Single mother Yi Nan returns to home village on the edge of the Sino-Burmese border after a stint working in Shanghai. Arriving back in this very traditional community, tucked away in the most distant and mountainous areas of the country, she tries to reconnect with her young daughter who was being raised in the village by Yi Nan’s increasingly frail father. While the relationship with her daughter is fraught, Yi Nan also struggles to fit back into rural life where the modern world outside is slowly creeping into the Dai people’s everyday life.
‘The Taste Of Rice Flower’ uses a theme that is increasingly common in Chinese cinema as it mirrors the great diaspora of the young and educated to the big cities that is seen throughout the country. As if the emphasise this, director Peng Fei also mirrors that awkward connection between the two environments in the mother and daughter relationship that takes centre stage in his second film. Yet neither strand is especially involving and ‘The Taste of Rice Flower’ manages to create the same kind of uncomfortable atmosphere between viewer and story that the two main characters experience.
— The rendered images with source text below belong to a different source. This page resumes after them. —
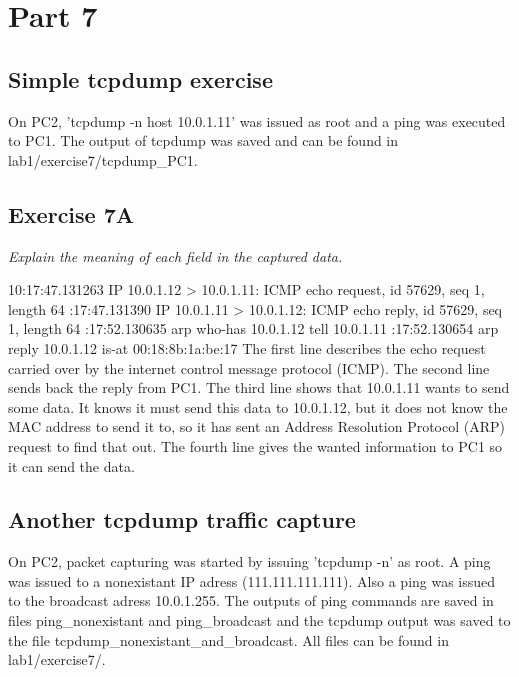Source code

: \documentclass[a4paper, 11pt]{article}
\begin{document}
\section{Part 7}

\subsection{Simple tcpdump exercise}

On PC2, 'tcpdump -n host 10.0.1.11' was issued as root and a ping was executed to PC1. The output of tcpdump was saved and can
be found in lab1/exercise7/tcpdump\_PC1.

\subsection{Exercise 7A}

\emph{ Explain the meaning of each field in the captured data.}

10:17:47.131263 IP 10.0.1.12 > 10.0.1.11: ICMP echo request, id 57629, seq 1, length 64 :17:47.131390 IP 10.0.1.11 > 10.0.1.12: ICMP echo reply, id 57629, seq 1, length 64 :17:52.130635 arp who-has 10.0.1.12 tell 10.0.1.11 :17:52.130654 arp reply 10.0.1.12 is-at 00:18:8b:1a:be:17 \newline
\newline
The first line describes the echo request carried over by the internet control message protocol (ICMP). \newline
The second line sends back the reply from PC1. \newline
The third line shows that 10.0.1.11 wants to send some data. It knows it must send this data to 10.0.1.12, but it does not know
the MAC address to send it to, so it has sent an Address Resolution Protocol (ARP) request to find that out. \newline
The fourth line gives the wanted information to PC1 so it can send the data.

\subsection {Another tcpdump traffic capture}

On PC2, packet capturing was started by issuing 'tcpdump -n' as root. A ping was issued to a nonexistant IP adress (111.111.111.111).
Also a ping was issued to the broadcast adress 10.0.1.255. The outputs of ping commands are saved in files ping\_nonexistant and ping\_broadcast 
and the tcpdump output was saved to the file tcpdump\_nonexistant\_and\_broadcast. All files can be found in lab1/exercise7/.
\end{document}
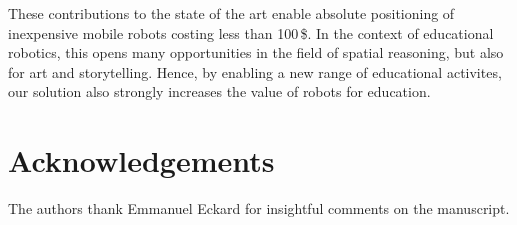 \documentclass[letterpaper, 10pt, conference]{ieeeconf}
\begin{document}
These contributions to the state of the art enable absolute positioning of inexpensive mobile robots costing less than 100\,\$.
In the context of educational robotics, this opens many opportunities in the field of spatial reasoning, but also for art and storytelling.
Hence, by enabling a new range of educational activites, our solution also strongly increases the value of robots for education.

\section{Acknowledgements}

The authors thank Emmanuel Eckard for insightful comments on the manuscript.



\end{document}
This might be some ingenious technique of helping us to understand the central theme vicariously, but in so doing it makes the duration a harder slog than it should have been.
While the episodic narrative fails to engage, the short vignettes of the Dai culture and the stunning cinematography make ‘The Taste of Rice Flower’ a more bearable experience. However, this is the classic example of arthouse cinema getting a free pass. Instead of saying much about anything, imply that the whole thing is enigmatic, show that it understands those fabled ‘rules of cinema’ and await the critical adoration. The acclaim has indeed followed, but to this bottom-feeder level reviewer there’s nothing worthy of attention here.